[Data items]
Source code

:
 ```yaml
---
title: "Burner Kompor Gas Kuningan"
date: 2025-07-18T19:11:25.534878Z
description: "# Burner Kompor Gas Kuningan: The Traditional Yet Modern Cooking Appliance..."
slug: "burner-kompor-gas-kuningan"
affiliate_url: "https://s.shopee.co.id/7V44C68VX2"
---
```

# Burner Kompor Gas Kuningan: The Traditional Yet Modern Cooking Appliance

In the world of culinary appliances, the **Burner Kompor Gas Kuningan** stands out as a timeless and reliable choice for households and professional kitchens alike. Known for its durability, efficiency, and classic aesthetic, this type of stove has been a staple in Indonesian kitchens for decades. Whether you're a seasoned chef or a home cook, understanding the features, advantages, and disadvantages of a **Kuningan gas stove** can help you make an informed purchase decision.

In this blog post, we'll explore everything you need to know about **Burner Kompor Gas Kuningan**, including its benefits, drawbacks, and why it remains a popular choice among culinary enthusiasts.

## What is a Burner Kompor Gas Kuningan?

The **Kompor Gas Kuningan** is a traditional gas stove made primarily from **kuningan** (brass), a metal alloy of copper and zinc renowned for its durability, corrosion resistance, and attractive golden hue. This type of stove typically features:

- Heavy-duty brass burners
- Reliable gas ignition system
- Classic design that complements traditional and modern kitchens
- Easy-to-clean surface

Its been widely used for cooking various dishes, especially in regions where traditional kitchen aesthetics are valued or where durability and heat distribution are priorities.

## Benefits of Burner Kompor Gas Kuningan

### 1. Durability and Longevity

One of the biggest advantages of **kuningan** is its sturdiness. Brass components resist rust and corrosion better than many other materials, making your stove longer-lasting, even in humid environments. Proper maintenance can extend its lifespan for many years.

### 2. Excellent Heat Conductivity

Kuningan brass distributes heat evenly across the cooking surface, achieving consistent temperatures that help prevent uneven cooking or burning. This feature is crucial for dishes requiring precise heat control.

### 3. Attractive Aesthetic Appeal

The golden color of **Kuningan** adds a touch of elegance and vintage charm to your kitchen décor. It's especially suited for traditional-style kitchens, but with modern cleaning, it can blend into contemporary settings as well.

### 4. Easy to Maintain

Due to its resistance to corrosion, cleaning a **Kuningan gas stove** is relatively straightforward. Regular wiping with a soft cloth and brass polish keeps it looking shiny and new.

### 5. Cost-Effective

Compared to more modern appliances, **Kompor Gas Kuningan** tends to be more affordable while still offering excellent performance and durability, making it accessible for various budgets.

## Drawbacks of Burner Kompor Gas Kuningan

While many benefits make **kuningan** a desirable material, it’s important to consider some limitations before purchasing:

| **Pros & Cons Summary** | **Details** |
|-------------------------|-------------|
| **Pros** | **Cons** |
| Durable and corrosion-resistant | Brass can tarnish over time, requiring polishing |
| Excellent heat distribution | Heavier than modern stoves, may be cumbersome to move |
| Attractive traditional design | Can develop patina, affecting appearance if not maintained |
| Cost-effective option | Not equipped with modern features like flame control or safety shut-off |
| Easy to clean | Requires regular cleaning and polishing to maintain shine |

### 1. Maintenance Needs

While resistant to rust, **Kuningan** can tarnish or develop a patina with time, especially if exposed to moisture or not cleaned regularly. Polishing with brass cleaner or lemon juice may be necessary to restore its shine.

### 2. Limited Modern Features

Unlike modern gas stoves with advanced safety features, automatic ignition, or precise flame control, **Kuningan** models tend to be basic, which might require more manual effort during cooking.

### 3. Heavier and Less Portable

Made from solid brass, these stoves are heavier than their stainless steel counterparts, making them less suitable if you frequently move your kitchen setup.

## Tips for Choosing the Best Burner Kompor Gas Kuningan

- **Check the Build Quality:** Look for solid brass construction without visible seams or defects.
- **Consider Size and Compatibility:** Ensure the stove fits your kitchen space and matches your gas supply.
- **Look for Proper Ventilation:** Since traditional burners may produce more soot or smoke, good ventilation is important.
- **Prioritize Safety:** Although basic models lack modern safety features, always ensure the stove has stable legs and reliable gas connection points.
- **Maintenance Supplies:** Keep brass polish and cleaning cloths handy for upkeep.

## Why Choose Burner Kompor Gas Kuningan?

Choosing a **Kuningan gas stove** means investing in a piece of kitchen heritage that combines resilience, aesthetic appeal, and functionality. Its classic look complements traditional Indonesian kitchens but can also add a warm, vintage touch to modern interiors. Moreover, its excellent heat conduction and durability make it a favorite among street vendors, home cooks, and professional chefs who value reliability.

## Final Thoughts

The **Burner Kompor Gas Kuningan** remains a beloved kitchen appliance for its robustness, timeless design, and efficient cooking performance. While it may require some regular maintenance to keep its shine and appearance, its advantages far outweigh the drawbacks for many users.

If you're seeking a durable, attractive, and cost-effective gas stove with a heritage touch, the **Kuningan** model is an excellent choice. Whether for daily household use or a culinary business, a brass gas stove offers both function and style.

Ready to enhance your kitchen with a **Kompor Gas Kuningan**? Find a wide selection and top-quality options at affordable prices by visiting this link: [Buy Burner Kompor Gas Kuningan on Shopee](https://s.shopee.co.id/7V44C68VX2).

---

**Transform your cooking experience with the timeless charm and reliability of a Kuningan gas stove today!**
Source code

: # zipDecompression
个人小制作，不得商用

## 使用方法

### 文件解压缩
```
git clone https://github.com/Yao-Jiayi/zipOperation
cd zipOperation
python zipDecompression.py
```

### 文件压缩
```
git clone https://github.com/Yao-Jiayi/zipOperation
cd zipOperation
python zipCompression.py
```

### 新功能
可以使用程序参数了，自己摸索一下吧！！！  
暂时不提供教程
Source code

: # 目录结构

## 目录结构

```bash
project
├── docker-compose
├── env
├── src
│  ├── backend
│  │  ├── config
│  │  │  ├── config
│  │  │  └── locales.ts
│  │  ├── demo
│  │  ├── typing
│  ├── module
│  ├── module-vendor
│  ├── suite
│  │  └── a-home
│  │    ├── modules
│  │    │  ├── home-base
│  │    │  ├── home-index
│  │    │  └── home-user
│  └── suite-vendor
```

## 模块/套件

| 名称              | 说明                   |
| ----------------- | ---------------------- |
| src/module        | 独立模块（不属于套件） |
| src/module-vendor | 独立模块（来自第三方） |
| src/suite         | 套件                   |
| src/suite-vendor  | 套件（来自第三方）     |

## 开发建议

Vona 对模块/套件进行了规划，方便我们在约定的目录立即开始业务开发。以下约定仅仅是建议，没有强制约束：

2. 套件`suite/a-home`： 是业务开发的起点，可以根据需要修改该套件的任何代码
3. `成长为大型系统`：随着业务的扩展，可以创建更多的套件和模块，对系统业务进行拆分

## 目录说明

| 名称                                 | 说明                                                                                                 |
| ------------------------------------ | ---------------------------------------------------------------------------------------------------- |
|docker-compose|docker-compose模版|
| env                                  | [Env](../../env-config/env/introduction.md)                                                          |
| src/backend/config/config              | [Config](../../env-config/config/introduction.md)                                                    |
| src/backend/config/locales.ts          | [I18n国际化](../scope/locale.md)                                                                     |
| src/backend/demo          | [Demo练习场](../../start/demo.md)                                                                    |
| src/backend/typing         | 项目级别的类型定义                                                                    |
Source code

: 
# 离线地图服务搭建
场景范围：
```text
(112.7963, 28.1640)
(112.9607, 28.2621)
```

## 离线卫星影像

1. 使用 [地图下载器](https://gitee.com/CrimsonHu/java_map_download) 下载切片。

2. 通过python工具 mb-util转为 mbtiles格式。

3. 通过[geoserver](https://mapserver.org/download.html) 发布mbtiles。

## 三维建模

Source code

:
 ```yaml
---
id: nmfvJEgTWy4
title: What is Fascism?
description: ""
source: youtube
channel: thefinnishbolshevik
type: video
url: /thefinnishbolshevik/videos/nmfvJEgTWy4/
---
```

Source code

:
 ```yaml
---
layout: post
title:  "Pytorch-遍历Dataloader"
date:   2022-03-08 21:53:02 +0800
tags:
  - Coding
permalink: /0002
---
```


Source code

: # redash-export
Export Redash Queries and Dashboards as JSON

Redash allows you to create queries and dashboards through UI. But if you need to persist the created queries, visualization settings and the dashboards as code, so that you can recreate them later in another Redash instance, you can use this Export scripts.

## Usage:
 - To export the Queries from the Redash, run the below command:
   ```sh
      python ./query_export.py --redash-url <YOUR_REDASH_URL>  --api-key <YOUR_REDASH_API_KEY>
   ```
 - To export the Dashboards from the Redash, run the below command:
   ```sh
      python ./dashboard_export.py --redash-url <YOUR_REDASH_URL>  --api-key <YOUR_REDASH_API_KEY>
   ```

What is being asked
Consider the string "precise". State how many lines of the data contain it, giving the number alone.

Exercise answer
2